* **Problem description**: Check every line in the records below for the word "following" and report how many have it, nothing more.

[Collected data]
------------------------------------------------
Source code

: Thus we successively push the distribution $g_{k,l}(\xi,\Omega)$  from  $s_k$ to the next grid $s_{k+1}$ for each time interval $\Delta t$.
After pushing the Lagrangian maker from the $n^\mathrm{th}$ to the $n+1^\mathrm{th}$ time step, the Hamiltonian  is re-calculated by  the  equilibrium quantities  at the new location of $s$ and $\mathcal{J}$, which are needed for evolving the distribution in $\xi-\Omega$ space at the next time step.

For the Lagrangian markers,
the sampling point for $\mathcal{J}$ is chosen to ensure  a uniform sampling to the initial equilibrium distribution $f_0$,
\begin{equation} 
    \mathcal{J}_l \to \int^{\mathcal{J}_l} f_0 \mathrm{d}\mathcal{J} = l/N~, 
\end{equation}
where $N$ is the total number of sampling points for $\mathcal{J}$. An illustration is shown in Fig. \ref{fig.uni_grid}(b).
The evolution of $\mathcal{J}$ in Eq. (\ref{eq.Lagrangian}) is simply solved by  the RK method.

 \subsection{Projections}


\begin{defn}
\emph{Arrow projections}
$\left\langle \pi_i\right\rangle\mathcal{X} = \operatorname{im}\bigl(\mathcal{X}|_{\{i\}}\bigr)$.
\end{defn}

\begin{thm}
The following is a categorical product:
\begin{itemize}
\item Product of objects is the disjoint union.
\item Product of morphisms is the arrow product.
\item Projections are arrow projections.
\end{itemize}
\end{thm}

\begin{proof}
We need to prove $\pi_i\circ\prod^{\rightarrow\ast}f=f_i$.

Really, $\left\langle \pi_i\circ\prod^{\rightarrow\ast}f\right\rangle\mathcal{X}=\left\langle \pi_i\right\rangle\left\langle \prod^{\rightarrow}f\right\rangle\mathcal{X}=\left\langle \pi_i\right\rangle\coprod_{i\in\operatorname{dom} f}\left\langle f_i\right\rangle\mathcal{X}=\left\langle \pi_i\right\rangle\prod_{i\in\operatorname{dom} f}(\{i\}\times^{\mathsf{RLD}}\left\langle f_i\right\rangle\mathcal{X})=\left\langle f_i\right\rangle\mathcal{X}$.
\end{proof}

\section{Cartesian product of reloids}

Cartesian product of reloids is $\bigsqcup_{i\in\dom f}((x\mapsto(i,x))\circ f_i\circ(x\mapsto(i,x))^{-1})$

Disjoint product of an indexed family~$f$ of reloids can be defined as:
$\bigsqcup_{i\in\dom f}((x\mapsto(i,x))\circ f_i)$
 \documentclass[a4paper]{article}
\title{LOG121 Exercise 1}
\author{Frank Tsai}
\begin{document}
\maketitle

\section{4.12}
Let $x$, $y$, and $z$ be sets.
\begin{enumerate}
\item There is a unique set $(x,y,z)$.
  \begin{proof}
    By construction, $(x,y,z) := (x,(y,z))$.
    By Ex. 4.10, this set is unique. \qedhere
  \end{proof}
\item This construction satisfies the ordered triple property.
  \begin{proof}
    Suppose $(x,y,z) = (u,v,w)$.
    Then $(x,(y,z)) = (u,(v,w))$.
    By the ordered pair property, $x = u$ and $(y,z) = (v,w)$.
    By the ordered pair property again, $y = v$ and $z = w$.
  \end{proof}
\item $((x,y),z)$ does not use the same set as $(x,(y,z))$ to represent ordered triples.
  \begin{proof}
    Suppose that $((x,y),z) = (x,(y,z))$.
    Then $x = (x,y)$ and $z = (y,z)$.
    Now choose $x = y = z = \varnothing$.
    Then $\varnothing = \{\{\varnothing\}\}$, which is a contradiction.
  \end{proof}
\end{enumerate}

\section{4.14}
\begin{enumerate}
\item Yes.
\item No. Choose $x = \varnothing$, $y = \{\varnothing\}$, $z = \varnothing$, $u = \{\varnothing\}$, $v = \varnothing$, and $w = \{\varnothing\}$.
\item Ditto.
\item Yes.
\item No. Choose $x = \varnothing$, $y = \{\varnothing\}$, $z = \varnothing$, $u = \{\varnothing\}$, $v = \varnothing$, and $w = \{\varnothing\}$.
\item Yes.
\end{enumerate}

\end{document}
------------------------------------------------
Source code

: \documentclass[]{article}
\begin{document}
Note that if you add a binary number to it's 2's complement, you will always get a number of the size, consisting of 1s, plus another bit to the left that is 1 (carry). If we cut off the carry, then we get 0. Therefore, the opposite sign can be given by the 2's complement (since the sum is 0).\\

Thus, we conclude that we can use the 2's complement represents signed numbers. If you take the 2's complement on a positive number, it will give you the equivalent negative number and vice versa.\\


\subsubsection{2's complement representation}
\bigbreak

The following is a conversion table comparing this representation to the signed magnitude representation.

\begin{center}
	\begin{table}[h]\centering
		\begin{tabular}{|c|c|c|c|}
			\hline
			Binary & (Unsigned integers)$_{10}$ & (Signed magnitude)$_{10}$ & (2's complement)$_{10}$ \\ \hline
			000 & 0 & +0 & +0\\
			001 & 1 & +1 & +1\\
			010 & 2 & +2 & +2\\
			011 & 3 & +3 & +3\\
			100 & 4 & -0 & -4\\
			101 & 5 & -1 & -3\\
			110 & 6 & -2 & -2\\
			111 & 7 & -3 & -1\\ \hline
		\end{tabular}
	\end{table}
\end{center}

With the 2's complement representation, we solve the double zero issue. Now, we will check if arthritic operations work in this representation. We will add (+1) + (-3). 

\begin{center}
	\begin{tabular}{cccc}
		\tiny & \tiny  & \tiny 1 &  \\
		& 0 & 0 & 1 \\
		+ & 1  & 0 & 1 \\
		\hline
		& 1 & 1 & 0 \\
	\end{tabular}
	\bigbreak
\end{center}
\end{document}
------------------------------------------------
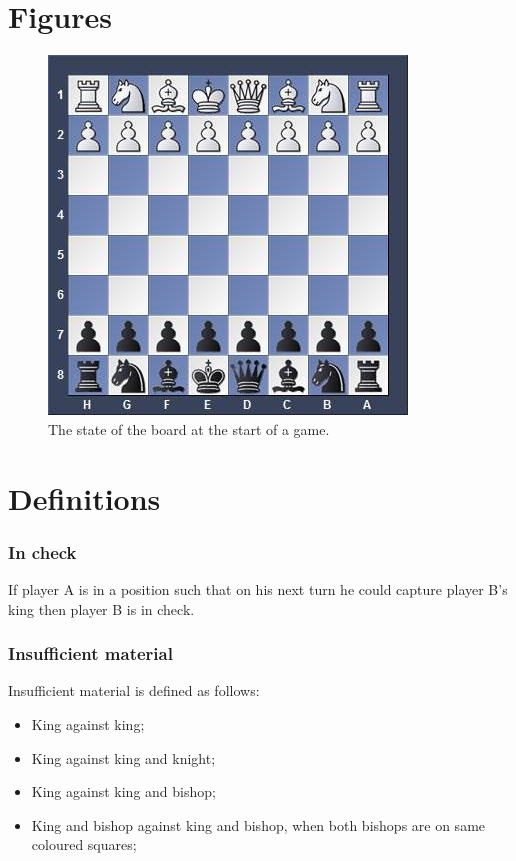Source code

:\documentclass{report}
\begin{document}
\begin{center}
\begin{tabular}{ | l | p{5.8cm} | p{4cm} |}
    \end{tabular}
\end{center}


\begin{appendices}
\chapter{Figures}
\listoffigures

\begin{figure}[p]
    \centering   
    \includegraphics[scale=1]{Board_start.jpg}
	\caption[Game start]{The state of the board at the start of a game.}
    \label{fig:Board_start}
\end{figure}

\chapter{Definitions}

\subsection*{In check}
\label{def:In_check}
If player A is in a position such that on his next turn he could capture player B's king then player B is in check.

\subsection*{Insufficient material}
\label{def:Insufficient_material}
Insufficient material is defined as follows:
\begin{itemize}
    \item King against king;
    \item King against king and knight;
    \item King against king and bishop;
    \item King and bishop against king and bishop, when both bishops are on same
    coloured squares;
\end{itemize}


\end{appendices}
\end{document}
------------------------------------------------
* **Task answer**: 2